TASK ITEM
Your job is to return every line in the data holding the string "视觉化思考".

Saved entries:
━━━━━━━━━━━━━━━━━━━━━━━━━━━━━━

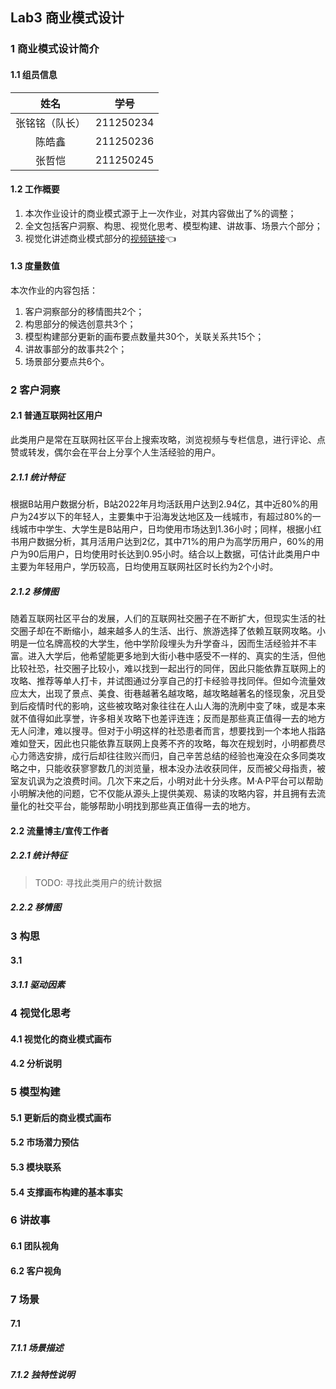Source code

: ## Lab3 商业模式设计

### 1 商业模式设计简介

#### 1.1 组员信息

|      姓名      |   学号    |
| :------------: | :-------: |
| 张铭铭（队长） | 211250234 |
|     陈皓鑫     | 211250236 |
|     张哲恺     | 211250245 |

#### 1.2 工作概要

1. 本次作业设计的商业模式源于上一次作业，对其内容做出了%的调整；
2. 全文包括客户洞察、构思、视觉化思考、模型构建、讲故事、场景六个部分；
3. 视觉化讲述商业模式部分的[视频链接]()👈

#### 1.3 度量数值

本次作业的内容包括：

1. 客户洞察部分的移情图共2个；
2. 构思部分的候选创意共3个；
3. 模型构建部分更新的画布要点数量共30个，关联关系共15个；
4. 讲故事部分的故事共2个；
5. 场景部分要点共6个。

### 2 客户洞察

#### 2.1 普通互联网社区用户

此类用户是常在互联网社区平台上搜索攻略，浏览视频与专栏信息，进行评论、点赞或转发，偶尔会在平台上分享个人生活经验的用户。

##### 2.1.1 统计特征

根据B站用户数据分析，B站2022年月均活跃用户达到2.94亿，其中近80%的用户为24岁以下的年轻人，主要集中于沿海发达地区及一线城市，有超过80%的一线城市中学生、大学生是B站用户，日均使用市场达到1.36小时；同样，根据小红书用户数据分析，其月活用户达到2亿，其中71%的用户为高学历用户，60%的用户为90后用户，日均使用时长达到0.95小时。结合以上数据，可估计此类用户中主要为年轻用户，学历较高，日均使用互联网社区时长约为2个小时。

##### 2.1.2 移情图

随着互联网社区平台的发展，人们的互联网社交圈子在不断扩大，但现实生活的社交圈子却在不断缩小，越来越多人的生活、出行、旅游选择了依赖互联网攻略。小明是一位名牌高校的大学生，他中学阶段埋头为升学奋斗，因而生活经验并不丰富。进入大学后，他希望能更多地到大街小巷中感受不一样的、真实的生活，但他比较社恐，社交圈子比较小，难以找到一起出行的同伴，因此只能依靠互联网上的攻略、推荐等单人打卡，并试图通过分享自己的打卡经验寻找同伴。但如今流量效应太大，出现了景点、美食、街巷越著名越攻略，越攻略越著名的怪现象，况且受到后疫情时代的影响，这些被攻略对象往往在人山人海的洗刷中变了味，或是本来就不值得如此享誉，许多相关攻略下也差评连连；反而是那些真正值得一去的地方无人问津，难以搜寻。但对于小明这样的社恐患者而言，想要找到一个本地人指路难如登天，因此也只能依靠互联网上良莠不齐的攻略，每次在规划时，小明都费尽心力筛选安排，成行后却往往败兴而归，自己辛苦总结的经验也淹没在众多同类攻略之中，只能收获寥寥数几的浏览量，根本没办法收获同伴，反而被父母指责，被室友讥讽为之浪费时间。几次下来之后，小明对此十分头疼。M·A·P平台可以帮助小明解决他的问题，它不仅能从源头上提供美观、易读的攻略内容，并且拥有去流量化的社交平台，能够帮助小明找到那些真正值得一去的地方。

#### 2.2 流量博主/宣传工作者

##### 2.2.1 统计特征

> TODO: 寻找此类用户的统计数据

##### 2.2.2 移情图



### 3 构思

#### 3.1 

##### 3.1.1 驱动因素



### 4 视觉化思考

#### 4.1 视觉化的商业模式画布

#### 4.2 分析说明

### 5 模型构建

#### 5.1 更新后的商业模式画布

#### 5.2 市场潜力预估

#### 5.3 模块联系

#### 5.4 支撑画布构建的基本事实

### 6 讲故事

#### 6.1 团队视角

#### 6.2 客户视角

### 7 场景

#### 7.1 

##### 7.1.1 场景描述

##### 7.1.2 独特性说明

━━━━━━━━━━━━━━━━━━━━━━━━━━━━━━

YOUR SOLUTION
2. 全文包括客户洞察、构思、视觉化思考、模型构建、讲故事、场景六个部分；
### 4 视觉化思考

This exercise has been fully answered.